Saved data entries
☆ ☆ ☆ ☆ ☆
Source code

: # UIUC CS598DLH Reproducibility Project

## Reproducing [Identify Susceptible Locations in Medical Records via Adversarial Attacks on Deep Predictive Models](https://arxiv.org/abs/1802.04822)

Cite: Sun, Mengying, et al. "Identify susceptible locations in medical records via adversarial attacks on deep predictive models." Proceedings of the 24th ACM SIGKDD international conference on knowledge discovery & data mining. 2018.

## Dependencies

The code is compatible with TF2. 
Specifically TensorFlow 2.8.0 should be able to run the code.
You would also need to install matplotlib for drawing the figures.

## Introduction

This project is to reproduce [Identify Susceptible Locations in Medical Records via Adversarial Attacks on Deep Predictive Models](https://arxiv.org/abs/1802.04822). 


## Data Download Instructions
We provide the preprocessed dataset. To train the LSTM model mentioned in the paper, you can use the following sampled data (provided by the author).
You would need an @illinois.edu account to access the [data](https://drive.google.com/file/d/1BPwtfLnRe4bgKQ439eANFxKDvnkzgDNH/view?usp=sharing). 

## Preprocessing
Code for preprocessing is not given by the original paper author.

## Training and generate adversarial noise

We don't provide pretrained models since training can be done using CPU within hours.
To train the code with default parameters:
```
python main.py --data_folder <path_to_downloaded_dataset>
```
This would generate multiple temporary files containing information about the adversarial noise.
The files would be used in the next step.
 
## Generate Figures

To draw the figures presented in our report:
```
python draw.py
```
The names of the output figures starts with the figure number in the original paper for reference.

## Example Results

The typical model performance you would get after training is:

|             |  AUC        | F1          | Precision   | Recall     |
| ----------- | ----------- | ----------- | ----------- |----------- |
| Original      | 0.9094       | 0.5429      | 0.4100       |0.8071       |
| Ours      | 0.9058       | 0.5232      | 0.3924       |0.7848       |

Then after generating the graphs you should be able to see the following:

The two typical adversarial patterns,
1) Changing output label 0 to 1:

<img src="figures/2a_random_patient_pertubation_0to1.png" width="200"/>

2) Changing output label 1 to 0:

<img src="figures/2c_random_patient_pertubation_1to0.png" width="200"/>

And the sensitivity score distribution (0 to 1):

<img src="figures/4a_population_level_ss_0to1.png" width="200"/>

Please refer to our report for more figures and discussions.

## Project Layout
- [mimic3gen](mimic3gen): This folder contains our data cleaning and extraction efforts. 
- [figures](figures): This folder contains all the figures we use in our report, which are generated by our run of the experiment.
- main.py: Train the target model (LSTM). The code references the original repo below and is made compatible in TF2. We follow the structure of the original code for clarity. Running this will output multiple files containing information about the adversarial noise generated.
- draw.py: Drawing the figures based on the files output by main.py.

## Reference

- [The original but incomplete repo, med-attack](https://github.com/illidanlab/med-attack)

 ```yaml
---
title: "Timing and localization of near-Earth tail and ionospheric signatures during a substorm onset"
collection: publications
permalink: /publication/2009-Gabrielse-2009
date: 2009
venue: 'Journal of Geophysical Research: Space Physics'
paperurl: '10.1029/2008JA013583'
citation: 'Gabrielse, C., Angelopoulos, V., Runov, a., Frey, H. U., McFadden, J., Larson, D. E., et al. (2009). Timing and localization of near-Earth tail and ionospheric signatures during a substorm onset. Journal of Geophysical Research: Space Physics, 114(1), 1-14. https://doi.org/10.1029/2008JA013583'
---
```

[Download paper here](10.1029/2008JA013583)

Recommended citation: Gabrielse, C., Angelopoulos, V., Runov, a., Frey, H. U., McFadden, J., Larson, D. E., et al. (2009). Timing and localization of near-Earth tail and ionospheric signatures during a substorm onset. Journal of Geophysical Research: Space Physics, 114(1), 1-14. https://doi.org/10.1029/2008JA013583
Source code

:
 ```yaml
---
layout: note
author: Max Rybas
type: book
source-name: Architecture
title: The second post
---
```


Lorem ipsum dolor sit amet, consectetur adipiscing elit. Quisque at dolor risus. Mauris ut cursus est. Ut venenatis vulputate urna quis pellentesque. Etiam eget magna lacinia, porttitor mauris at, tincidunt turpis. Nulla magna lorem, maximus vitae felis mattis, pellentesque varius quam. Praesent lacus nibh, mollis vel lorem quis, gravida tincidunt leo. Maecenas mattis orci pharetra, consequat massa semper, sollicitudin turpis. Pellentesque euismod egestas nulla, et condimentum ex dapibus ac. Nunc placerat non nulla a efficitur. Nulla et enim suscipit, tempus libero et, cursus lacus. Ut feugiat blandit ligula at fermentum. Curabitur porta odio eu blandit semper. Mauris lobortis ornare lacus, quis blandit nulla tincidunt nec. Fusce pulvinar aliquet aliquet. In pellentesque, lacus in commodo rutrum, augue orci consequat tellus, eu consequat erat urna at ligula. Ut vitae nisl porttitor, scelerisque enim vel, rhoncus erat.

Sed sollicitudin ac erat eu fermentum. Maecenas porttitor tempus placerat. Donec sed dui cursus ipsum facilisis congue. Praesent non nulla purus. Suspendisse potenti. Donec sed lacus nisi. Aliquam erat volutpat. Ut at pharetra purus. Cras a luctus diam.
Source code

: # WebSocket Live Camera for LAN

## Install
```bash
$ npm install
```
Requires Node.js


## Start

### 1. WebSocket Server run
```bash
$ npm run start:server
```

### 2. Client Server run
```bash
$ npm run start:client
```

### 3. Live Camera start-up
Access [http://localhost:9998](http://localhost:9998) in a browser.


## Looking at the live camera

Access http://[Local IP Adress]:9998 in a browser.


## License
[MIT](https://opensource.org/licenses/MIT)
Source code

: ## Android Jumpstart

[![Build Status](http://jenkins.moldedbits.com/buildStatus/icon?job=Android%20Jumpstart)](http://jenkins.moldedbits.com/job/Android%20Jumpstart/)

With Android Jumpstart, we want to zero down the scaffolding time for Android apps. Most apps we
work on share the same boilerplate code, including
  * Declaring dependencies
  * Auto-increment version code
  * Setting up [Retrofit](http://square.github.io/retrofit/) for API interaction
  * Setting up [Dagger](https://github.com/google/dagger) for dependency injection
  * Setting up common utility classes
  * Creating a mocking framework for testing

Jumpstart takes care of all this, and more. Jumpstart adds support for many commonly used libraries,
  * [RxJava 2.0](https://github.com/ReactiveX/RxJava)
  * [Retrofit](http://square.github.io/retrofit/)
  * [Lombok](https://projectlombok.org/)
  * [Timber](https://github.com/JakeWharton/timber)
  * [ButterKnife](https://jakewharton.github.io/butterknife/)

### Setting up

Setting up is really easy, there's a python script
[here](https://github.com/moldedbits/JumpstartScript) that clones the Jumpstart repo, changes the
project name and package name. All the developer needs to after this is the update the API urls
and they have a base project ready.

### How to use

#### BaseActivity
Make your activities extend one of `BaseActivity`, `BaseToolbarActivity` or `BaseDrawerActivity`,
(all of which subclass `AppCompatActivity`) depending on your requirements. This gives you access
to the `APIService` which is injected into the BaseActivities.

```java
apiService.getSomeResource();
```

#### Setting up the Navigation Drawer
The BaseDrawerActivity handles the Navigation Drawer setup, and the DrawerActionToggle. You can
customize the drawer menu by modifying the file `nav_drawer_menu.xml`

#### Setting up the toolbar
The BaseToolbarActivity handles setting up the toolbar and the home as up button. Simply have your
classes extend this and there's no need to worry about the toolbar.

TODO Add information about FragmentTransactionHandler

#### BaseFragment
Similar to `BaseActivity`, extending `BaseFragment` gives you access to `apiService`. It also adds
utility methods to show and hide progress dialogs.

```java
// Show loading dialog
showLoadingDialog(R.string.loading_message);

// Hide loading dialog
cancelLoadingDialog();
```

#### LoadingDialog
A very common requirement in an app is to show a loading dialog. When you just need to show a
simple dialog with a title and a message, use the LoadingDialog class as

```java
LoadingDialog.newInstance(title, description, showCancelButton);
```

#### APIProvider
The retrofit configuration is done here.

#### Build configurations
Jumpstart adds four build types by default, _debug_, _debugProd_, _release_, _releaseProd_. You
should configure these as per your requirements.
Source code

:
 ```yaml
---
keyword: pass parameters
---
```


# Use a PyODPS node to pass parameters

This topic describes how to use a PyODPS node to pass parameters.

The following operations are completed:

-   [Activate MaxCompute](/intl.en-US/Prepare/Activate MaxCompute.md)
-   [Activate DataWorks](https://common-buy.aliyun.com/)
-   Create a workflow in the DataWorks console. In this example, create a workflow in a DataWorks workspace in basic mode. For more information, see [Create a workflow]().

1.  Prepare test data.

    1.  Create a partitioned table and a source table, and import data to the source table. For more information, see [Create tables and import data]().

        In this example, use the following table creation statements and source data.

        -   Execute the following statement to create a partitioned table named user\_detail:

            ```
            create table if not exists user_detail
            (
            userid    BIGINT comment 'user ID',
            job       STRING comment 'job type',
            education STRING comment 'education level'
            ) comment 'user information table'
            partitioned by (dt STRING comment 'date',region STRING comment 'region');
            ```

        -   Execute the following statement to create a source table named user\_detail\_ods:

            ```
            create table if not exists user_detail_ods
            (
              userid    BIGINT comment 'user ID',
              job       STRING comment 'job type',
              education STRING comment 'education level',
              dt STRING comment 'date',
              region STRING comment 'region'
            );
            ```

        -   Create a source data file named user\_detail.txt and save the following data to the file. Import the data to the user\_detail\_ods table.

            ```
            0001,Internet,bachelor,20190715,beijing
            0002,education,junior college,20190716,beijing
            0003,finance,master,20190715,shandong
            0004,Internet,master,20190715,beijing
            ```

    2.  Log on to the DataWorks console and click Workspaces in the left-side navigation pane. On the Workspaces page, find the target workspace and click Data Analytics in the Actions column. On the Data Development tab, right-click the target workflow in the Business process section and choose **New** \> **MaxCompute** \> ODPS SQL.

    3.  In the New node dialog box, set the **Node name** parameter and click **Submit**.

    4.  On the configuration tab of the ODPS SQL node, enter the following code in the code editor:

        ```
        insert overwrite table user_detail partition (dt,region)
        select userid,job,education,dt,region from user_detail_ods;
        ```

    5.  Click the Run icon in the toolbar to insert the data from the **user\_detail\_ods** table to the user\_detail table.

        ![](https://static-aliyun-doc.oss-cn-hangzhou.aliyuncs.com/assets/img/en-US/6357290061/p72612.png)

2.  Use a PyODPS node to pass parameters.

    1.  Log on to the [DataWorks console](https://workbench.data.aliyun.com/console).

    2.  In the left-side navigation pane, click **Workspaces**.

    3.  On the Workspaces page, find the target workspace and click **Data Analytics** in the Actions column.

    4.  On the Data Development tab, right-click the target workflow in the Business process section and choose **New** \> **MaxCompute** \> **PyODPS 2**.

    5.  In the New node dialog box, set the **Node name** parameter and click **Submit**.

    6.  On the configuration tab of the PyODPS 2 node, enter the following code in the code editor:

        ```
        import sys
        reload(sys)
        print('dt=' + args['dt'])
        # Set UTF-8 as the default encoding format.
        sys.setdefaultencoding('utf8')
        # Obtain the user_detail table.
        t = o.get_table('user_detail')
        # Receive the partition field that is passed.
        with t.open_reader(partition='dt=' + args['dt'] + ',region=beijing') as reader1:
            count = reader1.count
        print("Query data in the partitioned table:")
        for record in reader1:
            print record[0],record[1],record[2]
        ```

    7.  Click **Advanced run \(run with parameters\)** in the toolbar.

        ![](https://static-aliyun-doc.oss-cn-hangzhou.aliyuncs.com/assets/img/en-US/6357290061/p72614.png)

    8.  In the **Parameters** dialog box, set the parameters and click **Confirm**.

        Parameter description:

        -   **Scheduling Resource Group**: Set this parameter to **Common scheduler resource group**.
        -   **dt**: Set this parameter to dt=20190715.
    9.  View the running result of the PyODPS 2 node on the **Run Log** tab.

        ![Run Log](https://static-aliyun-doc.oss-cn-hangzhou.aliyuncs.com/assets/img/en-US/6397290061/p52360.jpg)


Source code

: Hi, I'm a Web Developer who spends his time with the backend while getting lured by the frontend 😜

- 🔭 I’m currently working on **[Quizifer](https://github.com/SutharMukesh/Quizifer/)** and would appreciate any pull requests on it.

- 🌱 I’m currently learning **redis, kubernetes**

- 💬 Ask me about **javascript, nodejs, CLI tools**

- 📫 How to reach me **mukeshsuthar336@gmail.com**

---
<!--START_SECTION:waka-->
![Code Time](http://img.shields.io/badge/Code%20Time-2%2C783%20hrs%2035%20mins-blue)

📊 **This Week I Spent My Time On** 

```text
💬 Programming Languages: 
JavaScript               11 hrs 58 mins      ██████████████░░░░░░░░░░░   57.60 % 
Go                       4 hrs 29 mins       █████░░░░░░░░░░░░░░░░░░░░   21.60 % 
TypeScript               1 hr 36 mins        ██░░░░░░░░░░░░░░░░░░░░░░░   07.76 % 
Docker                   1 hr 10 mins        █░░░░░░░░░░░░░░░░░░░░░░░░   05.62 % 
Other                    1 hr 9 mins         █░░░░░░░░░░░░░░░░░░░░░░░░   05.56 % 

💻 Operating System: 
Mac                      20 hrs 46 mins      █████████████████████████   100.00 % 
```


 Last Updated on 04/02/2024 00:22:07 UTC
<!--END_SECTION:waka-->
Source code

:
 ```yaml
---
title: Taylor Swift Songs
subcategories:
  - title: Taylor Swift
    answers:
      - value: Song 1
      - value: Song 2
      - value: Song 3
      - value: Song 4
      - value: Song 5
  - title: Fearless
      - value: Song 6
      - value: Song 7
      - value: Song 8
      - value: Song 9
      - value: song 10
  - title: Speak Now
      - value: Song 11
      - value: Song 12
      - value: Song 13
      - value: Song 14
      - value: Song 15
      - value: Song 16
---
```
☆ ☆ ☆ ☆ ☆
### WHAT THIS TASK INVOLVES
Pull every line with the string "have" from the data above.

### SOLVED PROBLEM
and they have a base project ready.
The BaseToolbarActivity handles setting up the toolbar and the home as up button. Simply have your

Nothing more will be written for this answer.